O longa abre com a comédia Amigas para Sempre, de Alfredo Sternheim (Anjo Loiro), que opõe Blanche (Elisabeth Hartmann) e Dadá (Neide Ribeiro), duas antigas estrelas da Boca, inicialmente numa conversa amistosa. Rapidamente, no entanto, as lembranças das duas em torno de sua carreira dá margem a uma série de mágoas e termina em discussão.
 
Passagem do tempo, documentário de Mário Filho, relembra o surgimento da Empresa Brasileira de Produtores Independentes (Embrapi), que reuniu dez cineastas da Boca, que realizavam filmes de sexo para filmar outros gêneros. Entre eles, Carlos Reichebach, Ody Fraga, Jean Garret, Antonio Moreira e Cláudio Portioli, lembrados em imagens próprias e de seus filmes.
 
Também documental, o segmento Bangue-bangue, de Valdir Baptista, reconstitui memórias dos faroestes realizados na Boca, recorrendo a divertidos diálogos entre técnicos e atores. Além disso, o crítico Rodrigo Pereira observa que o gênero, que existe no cinema brasileiro desde 1917, chegou à Boca em 1969, tendo entre seus realizadores Ozualdo Candeias e Tony Vieira, entre outros, e mantendo um certo diálogo com o “western spaghetti”.
 
Outro segmento cômico, Entrando pelo cano, de Tony D’Ciambra, acompanha as duvidosas aventuras de um encanador (Eduardo Silva), que vai atender a uma emergência e é confundido com um cliente que encomendou práticas bizarras num bordel.
 
Triumpho 134 – Os Cineclubes da Boca do Lixo, de Diogo Gomes dos Santos, resgata um aspecto menos conhecido do lugar, destacando a exibição de filmes proibidos pela censura da ditadura militar e as discussões sobre cinema que aconteciam ali.
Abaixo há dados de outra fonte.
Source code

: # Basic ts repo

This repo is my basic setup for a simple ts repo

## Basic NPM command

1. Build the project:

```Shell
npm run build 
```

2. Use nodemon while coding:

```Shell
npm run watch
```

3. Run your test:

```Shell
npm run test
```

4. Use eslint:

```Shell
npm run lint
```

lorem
Depoimentos de André Gatti e Alain Fresnot.
 
Autofilmagem, de José Mojica Marins, traz este que é um dos maiores astros da Boca andando pela rua do Triunfo, lembrando dos bares locais, o Soberano e o Ferreira, por onde circulavam cineastas, atores e técnicos que faziam os filmes locais. Participação da atriz Mel Lisboa, falando de Mojica.
 
Experiência Macabra, de Clery Cunha, recorda a experiência traumática de um ator, Carlos Marques, que viveu prova de fogo por não conseguir atingir uma atuação realmente dramática numa cena do filme Joelma – 23º andar (80). Conta o diretor que Carlos, que tinha mais experiência em propaganda do que como ator, ria numa sequência trágica, em que devia reconhecer o corpo da irmã (Beth Goulart). No entanto, depois de ficar trancado numa sala do IML, com corpos e ossadas, abalado, o ator fez a cena como requerido – vista neste filme.
 
Mil cinemas, de Diomédio Piskator, é o segmento mais experimental do conjunto, encenando os bastidores de uma filmagem típica da Boca, que alinha prostitutas, cafetões e pregadores de rua, que pedem “ao Senhor que abençoe este lugar de tantos pecados”.